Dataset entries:
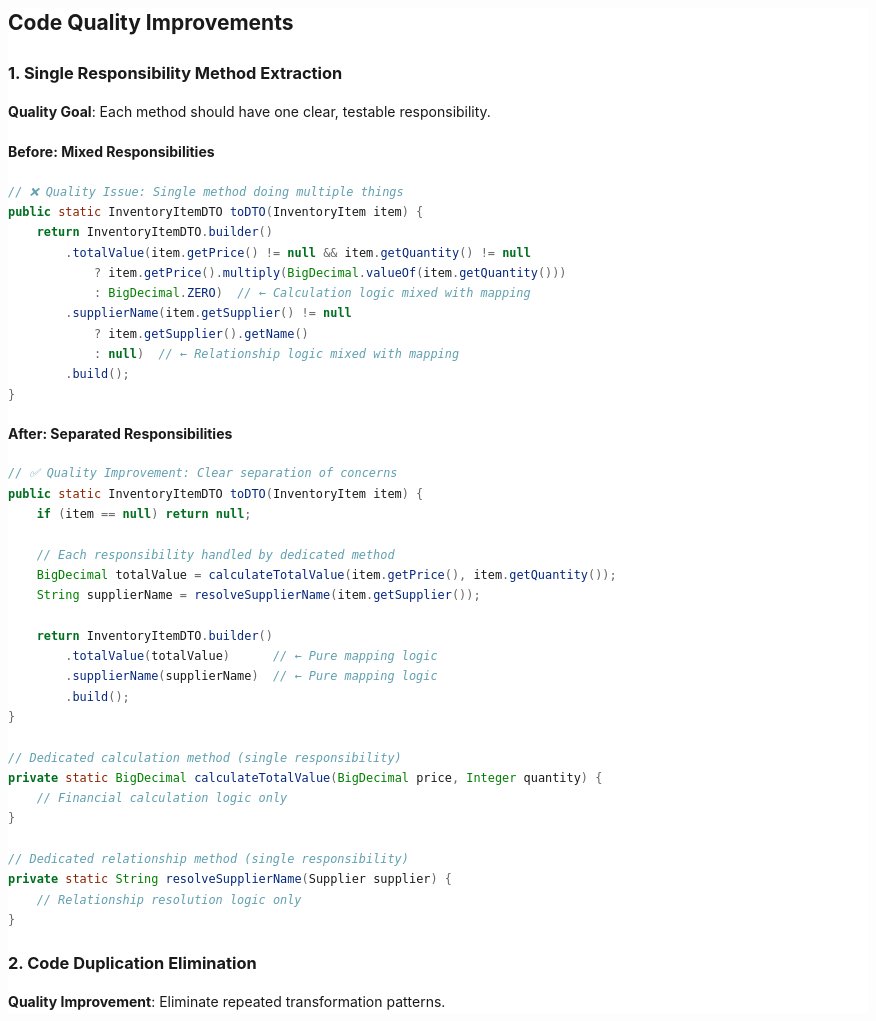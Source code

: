 ## Code Quality Improvements

### 1. Single Responsibility Method Extraction

**Quality Goal**: Each method should have one clear, testable responsibility.

#### Before: Mixed Responsibilities
```java
// ❌ Quality Issue: Single method doing multiple things
public static InventoryItemDTO toDTO(InventoryItem item) {
    return InventoryItemDTO.builder()
        .totalValue(item.getPrice() != null && item.getQuantity() != null
            ? item.getPrice().multiply(BigDecimal.valueOf(item.getQuantity()))
            : BigDecimal.ZERO)  // ← Calculation logic mixed with mapping
        .supplierName(item.getSupplier() != null 
            ? item.getSupplier().getName() 
            : null)  // ← Relationship logic mixed with mapping
        .build();
}
```

#### After: Separated Responsibilities
```java
// ✅ Quality Improvement: Clear separation of concerns
public static InventoryItemDTO toDTO(InventoryItem item) {
    if (item == null) return null;
    
    // Each responsibility handled by dedicated method
    BigDecimal totalValue = calculateTotalValue(item.getPrice(), item.getQuantity());
    String supplierName = resolveSupplierName(item.getSupplier());
    
    return InventoryItemDTO.builder()
        .totalValue(totalValue)      // ← Pure mapping logic
        .supplierName(supplierName)  // ← Pure mapping logic
        .build();
}

// Dedicated calculation method (single responsibility)
private static BigDecimal calculateTotalValue(BigDecimal price, Integer quantity) {
    // Financial calculation logic only
}

// Dedicated relationship method (single responsibility)
private static String resolveSupplierName(Supplier supplier) {
    // Relationship resolution logic only
}
```

### 2. Code Duplication Elimination

**Quality Improvement**: Eliminate repeated transformation patterns.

**WHAT IS NEEDED:** Write out all the entries exactly, except for the pictures.

**WRITTEN REPLY:**
Source code

: ## Code Quality Improvements

### 1. Single Responsibility Method Extraction

**Quality Goal**: Each method should have one clear, testable responsibility.

#### Before: Mixed Responsibilities
```java
// ❌ Quality Issue: Single method doing multiple things
public static InventoryItemDTO toDTO(InventoryItem item) {
    return InventoryItemDTO.builder()
        .totalValue(item.getPrice() != null && item.getQuantity() != null
            ? item.getPrice().multiply(BigDecimal.valueOf(item.getQuantity()))
            : BigDecimal.ZERO)  // ← Calculation logic mixed with mapping
        .supplierName(item.getSupplier() != null 
            ? item.getSupplier().getName() 
            : null)  // ← Relationship logic mixed with mapping
        .build();
}
```

#### After: Separated Responsibilities
```java
// ✅ Quality Improvement: Clear separation of concerns
public static InventoryItemDTO toDTO(InventoryItem item) {
    if (item == null) return null;
    
    // Each responsibility handled by dedicated method
    BigDecimal totalValue = calculateTotalValue(item.getPrice(), item.getQuantity());
    String supplierName = resolveSupplierName(item.getSupplier());
    
    return InventoryItemDTO.builder()
        .totalValue(totalValue)      // ← Pure mapping logic
        .supplierName(supplierName)  // ← Pure mapping logic
        .build();
}

// Dedicated calculation method (single responsibility)
private static BigDecimal calculateTotalValue(BigDecimal price, Integer quantity) {
    // Financial calculation logic only
}

// Dedicated relationship method (single responsibility)
private static String resolveSupplierName(Supplier supplier) {
    // Relationship resolution logic only
}
```

### 2. Code Duplication Elimination

**Quality Improvement**: Eliminate repeated transformation patterns.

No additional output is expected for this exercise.